Outra das recomendações aponta para a mobilização de fundos adequados, e a garantia do acesso direto aos esforços de conservação costeira dos povos indígenas e das comunidades locais.
O relatório, com o título “Justiça Oceânica Global Agora: Argumentar a favor de uma abordagem baseada nos direitos humanos para a conservação marinha”, lança como ideia primordial a de que só se protege 30% dos oceanos e outros ecossistemas vitais do mundo até 2030 se os direitos humanos estiverem no centro da conservação marinha.
E denuncia que as comunidades estão a ser expulsas, ignoradas e ativamente prejudicadas por empreendimentos industriais e indústrias extrativas apoiadas pelo Estado.
Ao dar prioridade ao lucro empresarial e às indústrias extrativas, e ao privar a conservação liderada pela comunidade do apoio crucial, os governos estão a falhar no cumprimento dos seus compromissos internacionais, diz a organização.
“Não se pode alegar proteger o oceano enquanto se exclui as próprias comunidades que protegeram estes ecossistemas durante gerações”, alerta no documento Nichanan Tanthanawit, da Greenpeace.
O relatório expõe o que chama “parques de papel”, áreas protegidas que existem nos mapas, mas que no mundo real oferecem pouca proteção.
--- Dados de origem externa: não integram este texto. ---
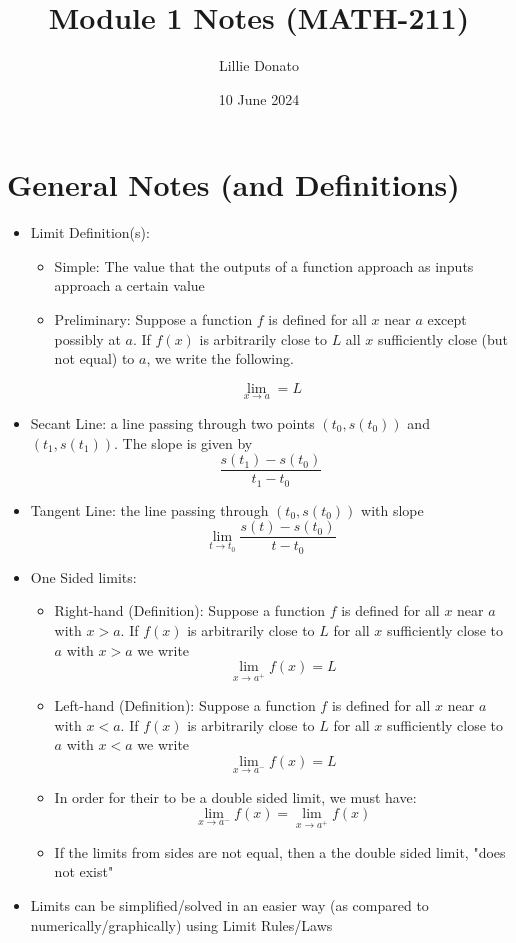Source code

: \documentclass{article}
\title{Module 1 Notes (MATH-211)}
\author{Lillie Donato}
\date{10 June 2024}
\begin{document}
\maketitle

\section*{General Notes (and Definitions)}
\begin{itemize}
    \item Limit Definition(s):
        \begin{itemize}
            \item Simple: The value that the outputs of a function approach as inputs approach a certain value
            \item Preliminary: Suppose a function $f$ is defined for all $x$ near $a$ except possibly at $a$. If $f(x)$ is arbitrarily close to $L$ all $x$ sufficiently close (but not equal) to $a$, we write the following.
        \end{itemize}
        $$\lim_{x \to a}=L$$
    \item Secant Line: a line passing through two points $(t_0, s(t_0))$ and $(t_1, s(t_1))$. The slope is given by
    $$\frac{s(t_1)-s(t_0)}{t_1-t_0}$$
    \item Tangent Line: the line passing through $(t_0, s(t_0))$ with slope $$\lim_{t \to t_0}\frac{s(t)-s(t_0)}{t-t_0}$$
    \item One Sided limits:
        \begin{itemize}
            \item Right-hand (Definition): Suppose a function $f$ is defined for all $x$ near $a$ with $x > a$. If $f(x)$ is arbitrarily close to $L$ for all $x$ sufficiently close to $a$ with $x > a$ we write
            $$\lim_{x \to a^+}{f(x) = L}$$
            \item Left-hand (Definition): Suppose a function $f$ is defined for all $x$ near $a$ with $x < a$. If $f(x)$ is arbitrarily close to $L$ for all $x$ sufficiently close to $a$ with $x < a$ we write
            $$\lim_{x \to a^-}{f(x) = L}$$
            \item In order for their to be a double sided limit, we must have:
            $$\lim_{x \to a^-}{f(x)} = \lim_{x \to a^+}{f(x)}$$
            \item If the limits from sides are not equal, then a the double sided limit, "does not exist"
        \end{itemize}
    \item Limits can be simplified/solved in an easier way (as compared to numerically/graphically) using Limit Rules/Laws

\end{itemize}
\end{document}

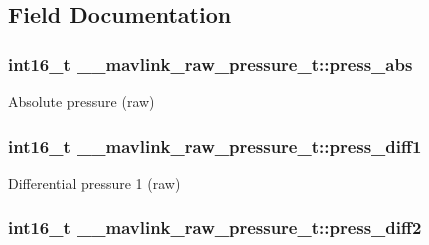 \subsection{Field Documentation}
\hypertarget{struct____mavlink__raw__pressure__t_aab16fd5b27c766d69df4ffa252d573e3}{
\subsubsection[{press\+\_\+abs}]{\setlength{\rightskip}{0pt plus 5cm}int16\+\_\+t \+\_\+\+\_\+mavlink\+\_\+raw\+\_\+pressure\+\_\+t\+::press\+\_\+abs}}\label{struct____mavlink__raw__pressure__t_aab16fd5b27c766d69df4ffa252d573e3}


Absolute pressure (raw) 

\hypertarget{struct____mavlink__raw__pressure__t_ae53766b9335fa7900b3a72daca467b70}{
\subsubsection[{press\+\_\+diff1}]{\setlength{\rightskip}{0pt plus 5cm}int16\+\_\+t \+\_\+\+\_\+mavlink\+\_\+raw\+\_\+pressure\+\_\+t\+::press\+\_\+diff1}}\label{struct____mavlink__raw__pressure__t_ae53766b9335fa7900b3a72daca467b70}


Differential pressure 1 (raw) 

\hypertarget{struct____mavlink__raw__pressure__t_a7b832c03aaa2a3f55e309d590d9fc93b}{
\subsubsection[{press\+\_\+diff2}]{\setlength{\rightskip}{0pt plus 5cm}int16\+\_\+t \+\_\+\+\_\+mavlink\+\_\+raw\+\_\+pressure\+\_\+t\+::press\+\_\+diff2}}\label{struct____mavlink__raw__pressure__t_a7b832c03aaa2a3f55e309d590d9fc93b}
Trata-se de uma falha estrutural, com os governos a escolherem ignorar os benefícios de uma gestão oceânica testada pelo tempo, optando por deslocar as comunidades para dar lugar a projetos industriais que descrevem como de “desenvolvimento nacional”.
O resultado é o aumento dos danos ecológicos e as metas de biodiversidade ficarem cada vez mais longe.
Através de quatro estudos de caso, no Chile, Senegal, Sri Lanka e Tailândia, focados nos ambientes marinhos e costeiros, o relatório, além de destacar a importância das comunidades e apontar as políticas e investimentos governamentais inadequados ou contraditórios, indica ainda que os planos dos países sobre biodiversidade são lentos e que os direitos de posse comunitária são frágeis.
Refere ameaças quando os povos indígenas e comunidades locais fazem valer os seus direitos, dizendo ainda que o desenvolvimento costeiro insustentável está a impactar os ambientes costeiros e as comunidades que deles dependem, incluindo o aumento da insegurança alimentar e da poluição.
Os responsáveis recordam que em outubro, na Arménia, se realiza a 17.ª reunião da Convenção sobre a Diversidade Biológica, a COP17, na qual será avaliado o progresso quanto ao Quadro Global de Biodiversidade de Kunming-Montreal, um acordo assinado em 2022 (COP15) estabelecendo metas para travar e reverter a perda da natureza.